═════ Given records ═════

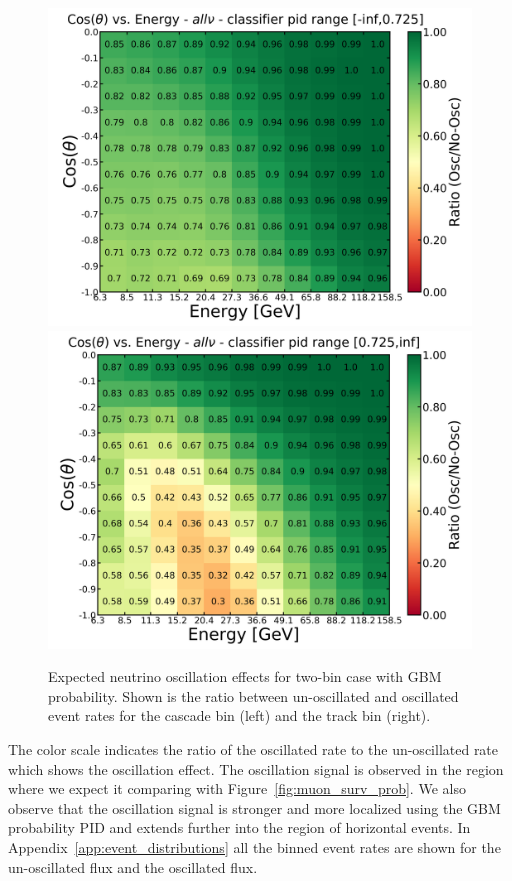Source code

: \begin{figure}[h]
    \centering
    \includegraphics[width=0.49\linewidth]{figures/two_bin_cut_0725_allnu_0_ratio_osc_noosc.png}
    \includegraphics[width=0.49\linewidth]{figures/two_bin_cut_0725_allnu_1_ratio_osc_noosc.png}
    \caption[Expected neutrino oscillation effects for two-bin case with GBM probability]{Expected neutrino oscillation effects for two-bin case with GBM probability. Shown is the ratio between un-oscillated and oscillated event rates for the cascade bin (left) and the track bin (right).}
    \label{fig:oscillation_effects_gbm_2bin}
\end{figure}
The color scale indicates the ratio of the oscillated rate to the un-oscillated rate which shows the oscillation effect.
The oscillation signal is observed in the region where we expect it comparing with Figure~\ref{fig:muon_surv_prob}.
We also observe that the oscillation signal is stronger and more localized using the GBM probability PID and extends further into the region of horizontal events.
In Appendix~\ref{app:event_distributions} all the binned event rates are shown for the un-oscillated flux and the oscillated flux.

═════

**Goal of the exercise**
Restate the whole listing exactly as written, minus the pictures.

**Answer to the problem**
Source code

: \begin{figure}[h]
    \centering
    \includegraphics[width=0.49\linewidth]{figures/two_bin_cut_0725_allnu_0_ratio_osc_noosc.png}
    \includegraphics[width=0.49\linewidth]{figures/two_bin_cut_0725_allnu_1_ratio_osc_noosc.png}
    \caption[Expected neutrino oscillation effects for two-bin case with GBM probability]{Expected neutrino oscillation effects for two-bin case with GBM probability. Shown is the ratio between un-oscillated and oscillated event rates for the cascade bin (left) and the track bin (right).}
    \label{fig:oscillation_effects_gbm_2bin}
\end{figure}
The color scale indicates the ratio of the oscillated rate to the un-oscillated rate which shows the oscillation effect.
The oscillation signal is observed in the region where we expect it comparing with Figure~\ref{fig:muon_surv_prob}.
We also observe that the oscillation signal is stronger and more localized using the GBM probability PID and extends further into the region of horizontal events.
In Appendix~\ref{app:event_distributions} all the binned event rates are shown for the un-oscillated flux and the oscillated flux.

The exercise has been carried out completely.